Sur les atrocités algériennes qui se perpétuent.
Vendredi, Noël ?
Allons donc !... Noël est l'anniversaire de Dieu. Certains peuvent l'entendre autrement, et se réjouir seulement de donner ou de recevoir des présents à date fixe... Alors, pourquoi pas le 25 décembre ?...
Mais ceux qui, au nom de la foi chrétienne, prétendent cette semaine célébrer la naissance du Seigneur, comment s'arrangeront-ils de l'avoir d'abord crucifié ?
« Car, en vérité, je vous le dis, c'est à moi-même que vous l'avez fait... ».
Plaise à leur confesseur de les absoudre. Les coupables ne sont peut-être pas ceux que l'on croit.
S'il existe aujourd'hui des cours de « torture humaine », si quatre officiers, interrogés la semaine dernière par « Témoignage chrétien », peuvent déclarer qu'on leur a donné « droit à l'eau et à l'électricité », que l'on peut « tout se permettre », que l'alternative devant laquelle se trouvent les jeunes gens du contingent est la suivante : mettre sa conscience temporairement en veilleuse et se pervertir, ou bien dire non et se faire broyer par la machine ; si l'un d'eux ose déclarer :
« A mon avis (et c'est peut-être grave ce que je vais dire), je crois que la responsabilité collective de l'armée d'Algérie est engagée dans le problème des tortures ».
Si de tels propos peuvent aujourd'hui être publiés, diffusés, lus, sans soulever la stupeur des uns et la fureur des autres ; si, en un mot, la torture est entrée dans nos mœurs au point que ceux qui la pratiquent, l'ordonnent, ou la tolèrent, ne craignent même plus d'en être accusés, à qui la faute ?
Souvenez-vous.

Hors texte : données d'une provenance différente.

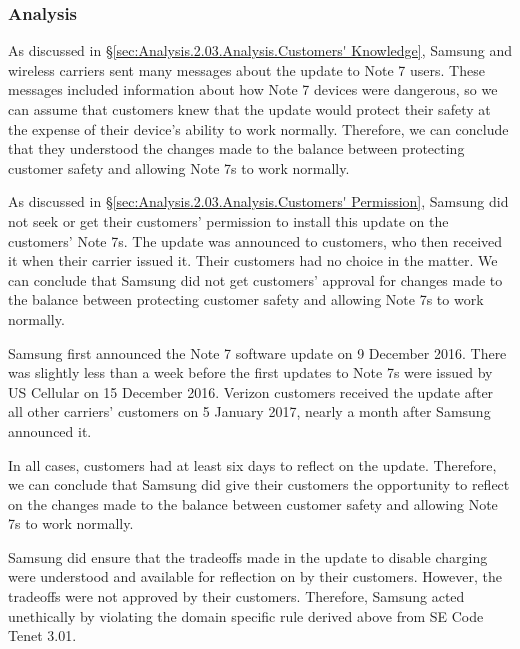 \documentclass[12pt]{article}
\newcounter{subsubsubsection}[subsubsection]
\begin{document}
   \subsubsection{Analysis}
   
	As discussed in \S\ref{sec:Analysis.2.03.Analysis.Customers' Knowledge}, Samsung and wireless carriers sent many messages about the update to Note 7 users\cite{samsungFullRecallAnnounce}\cite{CPSC}\cite{bgrCarriersRecallMessages}\cite{pocketnowNoLongerWorkMessageUSCellular}\cite{youtubeKillUpdateScreenshots}. These messages included information about how Note 7 devices were dangerous, so we can assume that customers knew that the update would protect their safety at the expense of their device's ability to work normally\cite{bgrCarriersRecallMessages}. Therefore, we can conclude that they understood the changes made to the balance between protecting customer safety and allowing Note 7s to work normally.
      
      As discussed in \S\ref{sec:Analysis.2.03.Analysis.Customers' Permission}, Samsung did not seek or get their customers' permission to install this update on the customers' Note 7s\cite{samsungFullRecallAnnounce}. The update was announced to customers, who then received it when their carrier issued it. Their customers had no choice in the matter. We can conclude that Samsung did not get customers' approval for changes made to the balance between protecting customer safety and allowing Note 7s to work normally.
      
      Samsung first announced the Note 7 software update on 9 December 2016\cite{samsungNewsroomUpdateAnnoucement}. There was slightly less than a week before the first updates to Note 7s were issued by US Cellular on 15 December 2016\cite{vergeFirstDisabledPhones}. Verizon customers received the update after all other carriers' customers on 5 January 2017, nearly a month after Samsung announced it\cite{verizonPressRelease}.
      
      In all cases, customers had at least six days to reflect on the update. Therefore, we can conclude that Samsung did give their customers the opportunity to reflect on the changes made to the balance between customer safety and allowing Note 7s to work normally.
      
      Samsung did ensure that the tradeoffs made in the update to disable charging were understood and available for reflection on by their customers\cite{samsungFullRecallAnnounce}\cite{samsungNewsroomUpdateAnnoucement}\cite{verizonPressRelease}. However, the tradeoffs were not approved by their customers\cite{samsungFullRecallAnnounce}. Therefore, Samsung acted unethically by violating the domain specific rule derived above from SE Code Tenet 3.01.
      
\end{document}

C'était en avril 1957. Les premiers témoignages sur ce que l'on appelait alors pudiquement les « bavures » commençaient à surgir. Le général de Bollardière demandait, en guise de protestation, à être relevé de son commandement. M. Guy-Mollet gouvernait la France, M. René Coty, chef des armées, la présidait.
Qui fut blâmé ? Qui fut inculpé ? Qui fut accusé de démoraliser l'Armée ? Contre qui la presse, dans son ensemble, demanda-t-elle des sanctions et souleva-t-elle l'indignation de ses lecteurs ? A quelles fins fut créée la Commission de sauvegarde ?

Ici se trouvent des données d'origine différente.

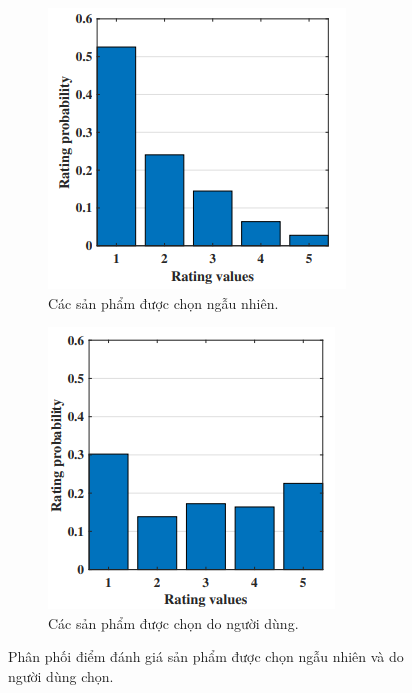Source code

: \begin{figure}
    \centering
    \begin{subfigure}[b]{0.4\textwidth}
     \centering
     \includegraphics[width=\textwidth]{Chapter1/bias_1.png}
     \caption{Các sản phẩm được chọn ngẫu nhiên.}
     \label{fig:randomly_selected}
    \end{subfigure}
    \hfill
    \begin{subfigure}[b]{0.4\textwidth}
     \centering
     \includegraphics[width=\textwidth]{Chapter1/bias_2.png}
     \caption{Các sản phẩm được chọn do người dùng.}
     \label{fig:user_selected}
    \end{subfigure}
    \caption{Phân phối điểm đánh giá sản phẩm được chọn ngẫu nhiên và do người dùng chọn.}
    \label{fig:self_selection_bias}
\end{figure}


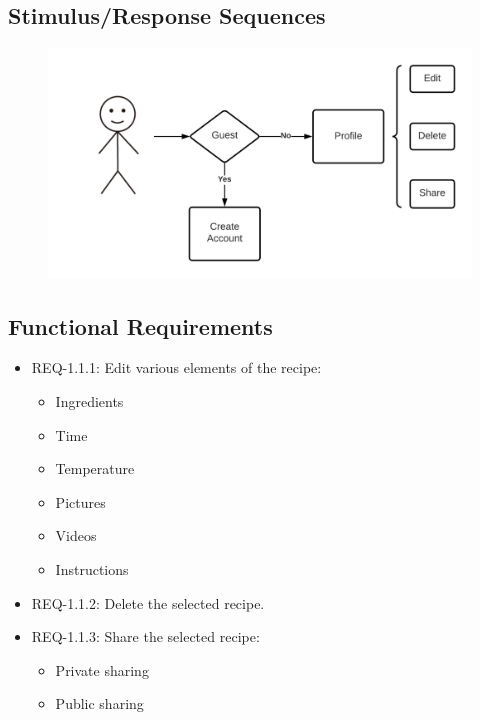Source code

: \documentclass{scrreprt}
\begin{document}
\subsection{Stimulus/Response Sequences}

\begin{figure}[H]\centering
    \includegraphics[width=\columnwidth]{FlowCharts/Recipe-Creation.png}
\end{figure}

\subsection{\gls{Functional Requirements}}

\begin{itemize}
    \item REQ-1.1.1: Edit various elements of the recipe:
          \begin{itemize}
              \item Ingredients
              \item Time
              \item Temperature
              \item Pictures
              \item Videos
              \item Instructions
          \end{itemize}
    \item REQ-1.1.2: Delete the selected recipe.
    \item REQ-1.1.3: Share the selected recipe:
          \begin{itemize}
              \item Private sharing
              \item Public sharing
          \end{itemize}
\end{itemize}
\end{document}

« Elle n'aura pas seulement à connaître de l'éventuelle
réalité des abus signalés mais aussi du caractère calomnieux de certaines informations ».
( Communiqué publié à l'issue du Conseil des ministres, le 5 avril 1957.)

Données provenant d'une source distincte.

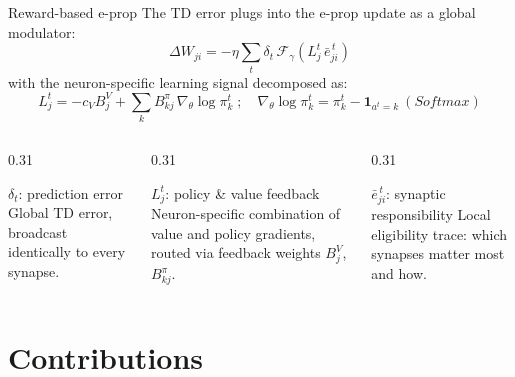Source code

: \documentclass[aspectratio=169,11pt]{beamer}
\begin{document}
\begin{frame}{Reward-based e-prop}
  The TD error plugs into the e-prop update as a global modulator:
  \[
    \Delta W_{ji} = -\eta \sum_t \delta_t\,
      \mathcal{F}_{\gamma}\!\left(L_j^t\, \bar{e}^{\,t}_{ji}\right)
  \]
  with the neuron-specific learning signal decomposed as:
  \[
    L_j^t = -c_V B_j^V + \sum_k B_{kj}^\pi \,
      \nabla_{\theta} \log \pi_k^t
    \;;\quad
    \nabla_{\theta} \log \pi_k^t = \pi_k^t - \mathbf{1}_{a^t=k} \ (Softmax)
  \]
  \begin{columns}[T]
    \begin{column}{0.31\textwidth}
      \begin{block}{$\delta_t$: prediction error}
        Global TD error, broadcast identically to every synapse.
      \end{block}
    \end{column}
    \begin{column}{0.31\textwidth}
      \begin{block}{$L_j^t$: policy \& value feedback}
        Neuron-specific combination of value and policy gradients,
        routed via feedback weights $B^V_j$, $B^\pi_{kj}$.
      \end{block}
    \end{column}
    \begin{column}{0.31\textwidth}
      \begin{block}{$\bar{e}^{\,t}_{ji}$: synaptic responsibility}
        Local eligibility trace: which synapses matter most and how.
      \end{block}
    \end{column}
  \end{columns}
\end{frame}
\section{Contributions}
\end{document}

Les coupables étaient en même temps désignés à l'attention publique. « Chers professeurs », selon M. Bourgès-Maunoury, « exhibitionnistes du cœur et de l'intelligence », selon M. Lacoste...
Quant aux tortionnaires un instant alertés, ils surent bientôt qu'ils pouvaient torturer tranquilles. Ils avaient l'indulgence, sinon la caution, du gouvernement français et, il faut bien le dire puisque c'est vrai, de l'immense majorité de la presse française.
Cependant, M. Mollet déclarait que les exactions pouvaient se compter sur les doigts de la main... Bien qu'il n'ait jamais vu large, ce n'était pas entièrement faux. Et peut-être aurait-il suffi que cette main fût coupée pour que la gangrène ne gagnât pas le bras. L'opération ne fut même pas envisagée.
Enfin, de Gaulle vint, et en son nom M. Malraux nous assura que les choses allaient changer. Mieux : qu'elles avaient changé.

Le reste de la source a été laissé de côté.